Web of Eyes (The Buried Goddess Saga Book 1)
Page 13
“—a blot, a stain upon this land,” he said. “She must be eradicated and he will do it. A knight, a master of shadows, and a—”
“Where is your master?” Torsten growled, interrupting him. “Where is Redstar!” He banged on the cage with what little strength he could muster.
The seer aimed his eyeless face at him. The sight made Torsten uneasy. Heathen swine! What more terrible way to deny Iam than to carve out the keys to the soul?
Whitney was just beginning to stir and jolted upward, hitting his head against the low ceiling of his dwarven cage. Torsten couldn’t imagine any other reaction to waking to see such a gruesome façade.
“He won’t get away with this,” Torsten said.
The seer stopped and leaned down in front of the cage. He may not have been able to see, but Torsten felt like the dark holes on either side of the man’s nose bored directly to his core. Out of nowhere, he grasped Torsten’s hand, pulled it through the cage, and sliced the tip of his finger. The cage shook as Torsten tore free and slammed against the back wall.
The seer brought a bit of Torsten’s blood to his lips, his tongue lashed out, staining it red. It reminded Torsten of a lizard or a toad catching its prey.
“Interesting,” he said, voice like a serpent. “I sense that you have already been in contact with our lady below. The master will want to see you.” He stood, turned, and left without another word.
“Get back here, heretic!” Torsten rattled the cage, but he was answered only by his own echo.
XXI
The Thief
“THIS IS HOG’S PISS,” Whitney said, scratching at a line in the stone wall at the back end of his cage.
Torsten grunted an indecipherable reply.
“You realize this is the third time in almost as many days I’ve found myself locked up in a cage?” Whitney asked. He banged on the low ceiling. “And a Dwarven one too boot? I’m starting to hate them.”
“You’re a bloody thief,” Torsten said. “What do you expect?”
“Oh, and you’re so noble, are you, Knight?” Whitney crawled across the cage to look through the brass bars that separated them. “I’m no idiot.

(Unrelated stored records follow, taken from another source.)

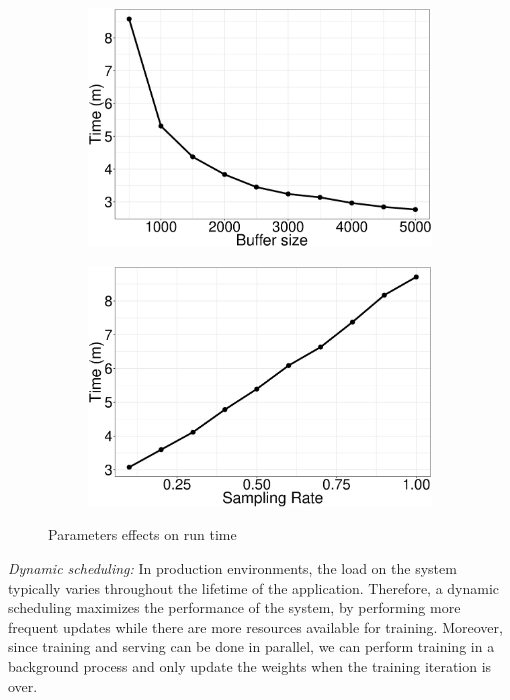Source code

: \documentclass{vldb}
\begin{document}
\begin{figure}[H]
\begin{subfigure}{0.5\columnwidth}
\includegraphics[width=\columnwidth]{../images/experiment-results/movie-lens-100k-buffer-time-improved.eps}
\caption{}
\label{fig:movie-lens-100k-buffer-size-time}
\end{subfigure}%
\begin{subfigure}{0.5\columnwidth}
\includegraphics[width=\columnwidth]{../images/experiment-results/movie-lens-100k-sampling-time-improved.eps}
\caption{}
\label{fig:movie-lens-100k-sample-rate-time}
\end{subfigure}
\vspace{2mm}
\caption{Parameters effects on run time}
\end{figure}

\textit{Dynamic scheduling:} In production environments, the load on the system typically varies throughout the lifetime of the application.
Therefore, a dynamic scheduling maximizes the performance of the system, by performing more frequent updates while there are more resources available for training. 
Moreover, since training and serving can be done in parallel, we can perform training in a background process and only update the weights when the training iteration is over. 
\end{document}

I know a Nesilia cult when I see one. What did you do to anger the Buried Goddess and get us all thrown in here?”
“There is only one god’s opinion which matters.”
Whitney scoffed. “I’ve been to every corner of Pantego, friend. Seen men worship everything from silence to flowers. It was all as real as Iam to them, but say it out loud and you’ll find yourself in a dungeon just like this one.”
“And now you see why. There is only one God who loves mankind. The others spread and corrupt like a virus. All they seek is power.”
“I know of a guy who conquered just about everyone in Pantego for a god you say, ‘loves mankind,’” Whitney said. “Doesn’t sound too loving to me.”
“He loves enough to pursue,” Torsten said, resolute.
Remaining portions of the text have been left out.